Le second semestre de 1923 est dominé par les répercussions de l’occupation de la Ruhr. Face à la Grande-Bretagne qui propose une évaluation de la capacité de paiement de l’Allemagne par un organisme international impartial et l’évacuation de la Ruhr dès l’octroi de garanties, Poincaré réaffirme la position française : maintien de l’état de paiement de 1921, compétence exclusive de la commission des réparations, évacuation progressive de la Ruhr en fonction de paiements effectifs. La condamnation britannique du 11 août et les ouvertures du chancelier Stresemann ne changent rien à sa détermination. Malgré la proclamation de la fin de la résistance passive, fin septembre, il refuse des négociations directes avec l’Allemagne. Espérant sans doute faciliter un règlement définitif des dettes interalliées, Poincaré accepte finalement, fin octobre, la désignation d’un comité d’experts par la commission des réparations. Sa mission doit se limiter à la définition d’un programme d’assainissement financier de l’Allemagne et à l’estimation de sa capacité de paiement jusqu’en 1926, sans toucher au montant global des réparations.
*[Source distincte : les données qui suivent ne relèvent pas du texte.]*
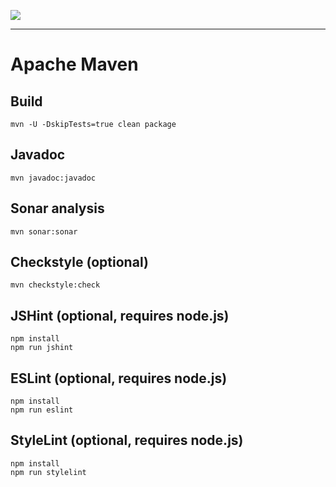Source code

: ![](https://docs.simplicite.io//logos/logo250.png)
* * *

Apache Maven
============

Build
-----

``` text
mvn -U -DskipTests=true clean package
```

Javadoc
-------

``` text
mvn javadoc:javadoc
```

Sonar analysis
--------------

``` text
mvn sonar:sonar
```

Checkstyle (optional)
---------------------

``` text
mvn checkstyle:check
```

JSHint (optional, requires node.js)
-----------------------------------

``` text
npm install
npm run jshint
```

ESLint (optional, requires node.js)
-----------------------------------

``` text
npm install
npm run eslint
```

StyleLint (optional, requires node.js)
--------------------------------------

``` text
npm install
npm run stylelint
```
Alors qu’il avait adopté une grande réserve à l’égard du séparatisme rhénan, Poincaré modifie sa position après la proclamation d’une république rhénane à Aix-la-Chapelle, fin octobre. Il fait étudier par Tirard un projet d’État rhénan dans le cadre d’une confédération allemande lâche, sans exclure toutefois « un séparatisme complet », si la population rhénane le souhaite. La nouvelle politique rhénane va de pair avec un durcissement général de sa politique allemande. En Sarre, la France encourage tout ce qui concourt à l’autonomie du territoire et à son détachement de l’Allemagne.
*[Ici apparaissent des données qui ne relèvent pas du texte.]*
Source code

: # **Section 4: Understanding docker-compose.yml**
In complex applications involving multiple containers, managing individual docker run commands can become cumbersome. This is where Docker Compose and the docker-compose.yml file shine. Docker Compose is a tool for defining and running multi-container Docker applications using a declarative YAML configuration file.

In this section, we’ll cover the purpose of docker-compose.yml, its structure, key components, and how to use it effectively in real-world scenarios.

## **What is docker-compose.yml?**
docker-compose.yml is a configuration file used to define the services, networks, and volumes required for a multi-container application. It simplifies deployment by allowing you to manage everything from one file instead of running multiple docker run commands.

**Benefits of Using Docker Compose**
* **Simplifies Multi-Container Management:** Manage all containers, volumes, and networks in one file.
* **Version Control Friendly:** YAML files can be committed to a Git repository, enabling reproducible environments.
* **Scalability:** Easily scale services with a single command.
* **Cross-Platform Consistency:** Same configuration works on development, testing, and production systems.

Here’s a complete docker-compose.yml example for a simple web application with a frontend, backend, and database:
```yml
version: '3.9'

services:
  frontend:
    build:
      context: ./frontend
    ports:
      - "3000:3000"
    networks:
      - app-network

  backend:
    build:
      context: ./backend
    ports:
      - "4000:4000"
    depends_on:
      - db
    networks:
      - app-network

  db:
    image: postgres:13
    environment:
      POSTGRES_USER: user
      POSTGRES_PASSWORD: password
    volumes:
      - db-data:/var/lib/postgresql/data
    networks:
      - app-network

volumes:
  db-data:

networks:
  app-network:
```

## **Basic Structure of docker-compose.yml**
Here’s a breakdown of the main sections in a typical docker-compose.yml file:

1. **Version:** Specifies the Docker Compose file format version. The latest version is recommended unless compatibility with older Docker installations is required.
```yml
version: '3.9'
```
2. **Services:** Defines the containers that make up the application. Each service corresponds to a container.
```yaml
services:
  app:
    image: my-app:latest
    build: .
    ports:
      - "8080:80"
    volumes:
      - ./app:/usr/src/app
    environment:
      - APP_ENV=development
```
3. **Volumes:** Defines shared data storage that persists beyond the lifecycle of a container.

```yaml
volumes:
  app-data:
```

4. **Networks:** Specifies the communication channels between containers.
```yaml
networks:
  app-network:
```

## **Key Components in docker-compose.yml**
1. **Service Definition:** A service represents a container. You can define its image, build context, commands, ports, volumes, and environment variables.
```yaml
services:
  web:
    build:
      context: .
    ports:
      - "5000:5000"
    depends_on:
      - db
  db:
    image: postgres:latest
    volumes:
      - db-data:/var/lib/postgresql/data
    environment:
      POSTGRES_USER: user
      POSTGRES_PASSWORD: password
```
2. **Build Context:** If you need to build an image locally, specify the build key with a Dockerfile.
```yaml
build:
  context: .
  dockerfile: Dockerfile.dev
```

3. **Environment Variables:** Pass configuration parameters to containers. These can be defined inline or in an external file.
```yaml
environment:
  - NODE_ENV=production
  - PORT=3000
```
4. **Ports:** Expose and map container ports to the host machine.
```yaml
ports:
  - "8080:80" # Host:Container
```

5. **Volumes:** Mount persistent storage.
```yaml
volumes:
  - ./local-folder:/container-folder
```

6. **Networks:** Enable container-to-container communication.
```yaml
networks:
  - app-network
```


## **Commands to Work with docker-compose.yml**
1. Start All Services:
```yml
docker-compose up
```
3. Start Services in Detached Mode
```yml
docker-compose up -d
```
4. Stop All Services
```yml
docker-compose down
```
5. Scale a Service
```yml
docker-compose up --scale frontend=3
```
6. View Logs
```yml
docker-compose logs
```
L’action de la diplomatie française dans l’affaire de Corfou et sa prudence sur la question de Fiume contribuent au maintien de bonnes relations avec l’Italie, malgré sa mise à l’écart du règlement de la question de Tanger. En Europe orientale, la France s’efforce de favoriser un rapprochement entre la Pologne et les pays baltes face à l’URSS et à l’Allemagne. Les moyens limités du Trésor et du marché financier français sont un handicap pour la politique française en Europe centrale et orientale. Les projets de contrôle franco-polonais d’entreprises industrielles en Haute-Silésie orientale ne se concrétisent pas, tandis que le parlement français retarde la mise à disposition de crédits à la Yougoslavie et à la Roumanie. Face aux initiatives italiennes et britanniques, la politique française à l’égard de l’URSS fait l’objet de vives discussions au Quai d’Orsay, mais l’idée d’une reconnaissance de jure se heurte à l’hostilité de Millerand.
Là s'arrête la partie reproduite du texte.